Gjergj, born around the 1370s, was the son of Karl Thopia and Voisava Balsha. A member of the powerful Thopia family, Karl ruled the Principality of Albania on the coast of the Adriatic Sea and played a significant role in regional politics. Voisava came from the influential Balsha family (often the Thopias' rivals) who ruled Zeta, also on the Adriatic coast. Not much is known about Gjergj's early life. He succeeded his father as Prince of Albania after his death in January 1388, though Gjergj was reportedly in poor health at the time. Gjergj held the title Princeps Albaniae (Prince of Albania) and Lord of Durrës. He married the Serbian noblewoman Teodora Branković, daughter of Branko Mladenović of the Branković family.
Historical records indicate that Gjergj Thopia and Teodora were in possession of a richly adorned crown.

In April 1391, hostilities between the Thopia and the Balsha flared up once again. The rivalry was partly driven by power struggles in Italy and Western Europe, where King Ladislaus of Naples was competing against the French claimant, Louis II of Anjou, for the Kingdom of Naples. Descended from the Neapolitan royal house through his grandmother, Hélène of Anjou, Gjergj took pride in his Anjou lineage. He aligned himself with Louis who was backed by Clement VII, the first pope seating in Avignon during the Western Schism. In response, the Roman pope, Boniface IX, rejected Gjergj's claim to Durrës, and acknowledged his first cousin Gjergj II Balsha as the city's rightful ruler. This decision had little real effects, as Gjergj Thopia retained control of the city.

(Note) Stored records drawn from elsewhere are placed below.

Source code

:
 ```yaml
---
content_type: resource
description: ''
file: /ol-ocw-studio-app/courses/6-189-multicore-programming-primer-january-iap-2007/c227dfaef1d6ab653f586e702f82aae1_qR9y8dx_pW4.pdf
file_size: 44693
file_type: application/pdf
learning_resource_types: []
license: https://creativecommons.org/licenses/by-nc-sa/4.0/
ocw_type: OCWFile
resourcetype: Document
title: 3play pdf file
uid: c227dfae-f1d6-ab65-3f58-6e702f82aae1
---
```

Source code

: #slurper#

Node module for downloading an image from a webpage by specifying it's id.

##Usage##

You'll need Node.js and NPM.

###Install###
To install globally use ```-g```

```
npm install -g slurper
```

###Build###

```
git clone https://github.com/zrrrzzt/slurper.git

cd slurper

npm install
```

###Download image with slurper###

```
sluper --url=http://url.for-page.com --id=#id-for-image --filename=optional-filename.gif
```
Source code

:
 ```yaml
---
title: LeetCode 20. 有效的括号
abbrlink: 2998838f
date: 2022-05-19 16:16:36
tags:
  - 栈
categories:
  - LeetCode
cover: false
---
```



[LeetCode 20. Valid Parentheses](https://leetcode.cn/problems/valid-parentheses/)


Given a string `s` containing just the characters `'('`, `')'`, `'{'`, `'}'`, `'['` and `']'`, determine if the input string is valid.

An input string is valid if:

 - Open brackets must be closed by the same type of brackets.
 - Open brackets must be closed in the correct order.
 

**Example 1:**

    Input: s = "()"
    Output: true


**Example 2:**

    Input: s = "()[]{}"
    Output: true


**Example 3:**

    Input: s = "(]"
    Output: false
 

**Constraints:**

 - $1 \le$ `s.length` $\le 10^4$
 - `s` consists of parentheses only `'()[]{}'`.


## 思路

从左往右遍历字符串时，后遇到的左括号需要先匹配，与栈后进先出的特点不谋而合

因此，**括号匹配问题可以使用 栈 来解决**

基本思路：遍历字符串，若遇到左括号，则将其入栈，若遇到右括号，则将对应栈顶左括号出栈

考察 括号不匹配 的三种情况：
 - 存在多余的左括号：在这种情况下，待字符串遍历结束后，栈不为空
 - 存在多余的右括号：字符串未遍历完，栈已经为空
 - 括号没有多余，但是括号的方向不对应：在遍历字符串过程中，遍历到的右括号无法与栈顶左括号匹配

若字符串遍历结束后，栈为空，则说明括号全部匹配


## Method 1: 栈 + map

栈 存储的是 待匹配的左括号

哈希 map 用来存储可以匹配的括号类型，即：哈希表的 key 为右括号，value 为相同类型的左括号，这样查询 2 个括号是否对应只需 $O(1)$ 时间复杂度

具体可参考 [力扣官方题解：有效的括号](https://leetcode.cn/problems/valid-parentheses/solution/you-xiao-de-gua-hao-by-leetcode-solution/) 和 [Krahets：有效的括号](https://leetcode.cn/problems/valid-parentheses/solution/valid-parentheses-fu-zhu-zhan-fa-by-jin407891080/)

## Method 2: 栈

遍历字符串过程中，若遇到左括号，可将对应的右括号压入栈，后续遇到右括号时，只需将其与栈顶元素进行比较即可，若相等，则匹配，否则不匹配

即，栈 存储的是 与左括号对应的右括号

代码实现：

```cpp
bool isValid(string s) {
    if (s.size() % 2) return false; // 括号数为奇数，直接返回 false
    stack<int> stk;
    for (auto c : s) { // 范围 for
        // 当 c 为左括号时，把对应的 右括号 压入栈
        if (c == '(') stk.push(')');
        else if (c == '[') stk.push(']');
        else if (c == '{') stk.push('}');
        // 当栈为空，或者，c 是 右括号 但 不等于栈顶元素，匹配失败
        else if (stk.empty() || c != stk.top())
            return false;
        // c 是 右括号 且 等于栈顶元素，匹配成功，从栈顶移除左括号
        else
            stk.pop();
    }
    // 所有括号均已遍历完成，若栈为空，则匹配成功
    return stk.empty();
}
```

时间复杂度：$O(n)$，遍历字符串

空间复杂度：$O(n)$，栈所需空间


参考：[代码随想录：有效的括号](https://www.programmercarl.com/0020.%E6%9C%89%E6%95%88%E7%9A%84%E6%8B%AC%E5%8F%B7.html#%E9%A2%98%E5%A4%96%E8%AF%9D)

At the end of 1391, Gjergj Thopia appointed Philip Barelli as his first chamberlain.

==Venetian relations and the Ottoman threat==

The Battle of Kosovo in 1389 was a pivotal conflict between the Ottoman Empire, led by Sultan Murad I, and a coalition led by Lazar of Serbia. The Ottoman victory solidified their dominance in the region, prompting local rulers to reassess their strategies. Threatened by the Ottomans' expansion, Gjergj Thopia closely aligned himself with Venice. Although Venice provided military support, it also began preparations for Gjergj's eventual death, given his declining health. The Republic established a faction in Durrës to bolster its position, and by the spring of 1391, it had stationed a strong garrison in the city.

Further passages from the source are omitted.